La domanda di accertamento negativo della qualità di condomino, ovvero dell’appartenenza, o meno, di un’unità immobiliare di proprietà esclusiva ad un condominio edilizio, in quanto inerente all’esistenza del rapporto di condominialità ex art. 1117 cod. civ., e, quindi, tale da mettere in discussione la consistenza della comproprietà degli altri soggetti, impone la partecipazione quali legittimati passivi di tutti i condomini in una situazione di litisconsorzio necessario. La definizione della vertenza postula, invero, una decisione implicante un accertamento sull’estensione del diritto dei singoli ed in ordine a titoli di proprietà confliggenti fra loro, suscettibile di assumere valenza solo se, ed in quanto, data nei confronti di tutti i soggetti, asseriti partecipi del preteso condominio in discussione, essendo dedotto in giudizio un rapporto plurisoggettivo unico ed inscindibile su cui deve statuire la richiesta pronuncia giudiziale.
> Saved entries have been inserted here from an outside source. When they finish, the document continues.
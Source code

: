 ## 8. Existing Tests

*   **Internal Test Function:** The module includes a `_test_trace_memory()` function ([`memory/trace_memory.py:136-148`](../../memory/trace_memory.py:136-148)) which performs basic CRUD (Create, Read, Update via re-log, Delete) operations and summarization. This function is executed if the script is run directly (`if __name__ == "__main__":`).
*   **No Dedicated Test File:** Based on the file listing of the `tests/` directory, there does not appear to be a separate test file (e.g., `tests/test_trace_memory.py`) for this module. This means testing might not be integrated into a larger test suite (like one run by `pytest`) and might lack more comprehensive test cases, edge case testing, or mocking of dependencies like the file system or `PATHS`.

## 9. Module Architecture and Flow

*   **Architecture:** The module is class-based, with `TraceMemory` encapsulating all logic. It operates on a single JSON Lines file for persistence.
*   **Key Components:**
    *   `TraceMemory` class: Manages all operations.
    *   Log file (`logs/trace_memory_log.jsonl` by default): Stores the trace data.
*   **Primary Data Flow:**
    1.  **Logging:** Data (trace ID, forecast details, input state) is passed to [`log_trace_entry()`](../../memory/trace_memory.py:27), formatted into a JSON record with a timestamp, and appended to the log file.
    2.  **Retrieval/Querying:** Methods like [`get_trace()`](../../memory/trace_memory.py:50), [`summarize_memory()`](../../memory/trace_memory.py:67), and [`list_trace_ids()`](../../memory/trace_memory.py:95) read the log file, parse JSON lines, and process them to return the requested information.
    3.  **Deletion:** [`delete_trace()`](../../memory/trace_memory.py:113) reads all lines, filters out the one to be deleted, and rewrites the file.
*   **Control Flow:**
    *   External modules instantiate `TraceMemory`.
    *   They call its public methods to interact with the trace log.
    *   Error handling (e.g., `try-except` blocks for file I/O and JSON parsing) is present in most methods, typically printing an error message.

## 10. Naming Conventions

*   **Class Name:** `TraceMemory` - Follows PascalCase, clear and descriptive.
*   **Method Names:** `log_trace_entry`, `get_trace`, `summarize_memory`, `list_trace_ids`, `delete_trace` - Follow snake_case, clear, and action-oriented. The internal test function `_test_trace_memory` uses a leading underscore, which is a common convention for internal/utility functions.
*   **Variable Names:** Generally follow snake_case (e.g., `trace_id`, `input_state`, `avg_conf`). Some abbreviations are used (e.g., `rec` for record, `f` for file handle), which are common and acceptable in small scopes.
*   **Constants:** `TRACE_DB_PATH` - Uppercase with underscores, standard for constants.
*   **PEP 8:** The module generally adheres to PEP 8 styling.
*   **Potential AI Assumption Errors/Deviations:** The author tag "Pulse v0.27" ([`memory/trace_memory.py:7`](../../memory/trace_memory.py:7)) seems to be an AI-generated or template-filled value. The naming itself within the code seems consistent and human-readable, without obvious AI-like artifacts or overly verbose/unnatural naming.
Ordinanza|30 novembre 2020| n. 27300

Data udienza 14 febbraio 2020

Integrale

Tag/parola chiave: Condominio – Impugnazione della delibera assembleare – Legittimazione passiva dell’amministratore – Mancata integrazione del contraddittorio – Annullamento con rinvio

REPUBBLICA ITALIANA

IN NOME DEL POPOLO ITALIANO

LA CORTE SUPREMA DI CASSAZIONE

SEZIONE SECONDA CIVILE

Composta dagli Ill.mi Sigg.ri Magistrati:

Dott. DI VIRGILIO Rosa Maria – Presidente

Dott. BELLINI Ubaldo – Consigliere

Dott. CARRATO Aldo – Consigliere

Dott. SCARPA Antonio – rel. Consigliere

Dott. BESSO MARCHEIS Chiara – Consigliere

ha pronunciato la seguente:

ORDINANZA
sul ricorso 17670-2017 proposto da:
(OMISSIS), (OMISSIS) SRL, (OMISSIS), (OMISSIS), rappresentati e difesi dall’avvocato (OMISSIS);
– ricorrenti –
contro
(OMISSIS), elettivamente domiciliato in (OMISSIS), presso lo studio dell’avvocato (OMISSIS), che lo rappresenta e difende unitamente all’avvocato (OMISSIS);
CONDOMINIO (OMISSIS), elettivamente domiciliato in (OMISSIS), presso lo studio dell’avvocato (OMISSIS), rappresentato e difeso dall’avvocato (OMISSIS);
– controricorrenti –
avverso la sentenza n. 604/2017 della CORTE D’APPELLO di CATANIA, depositata il 04/04/2017;
udita la relazione della causa svolta nella camera di consiglio del 14/02/2020 dal Consigliere Dott. ANTONIO SCARPA.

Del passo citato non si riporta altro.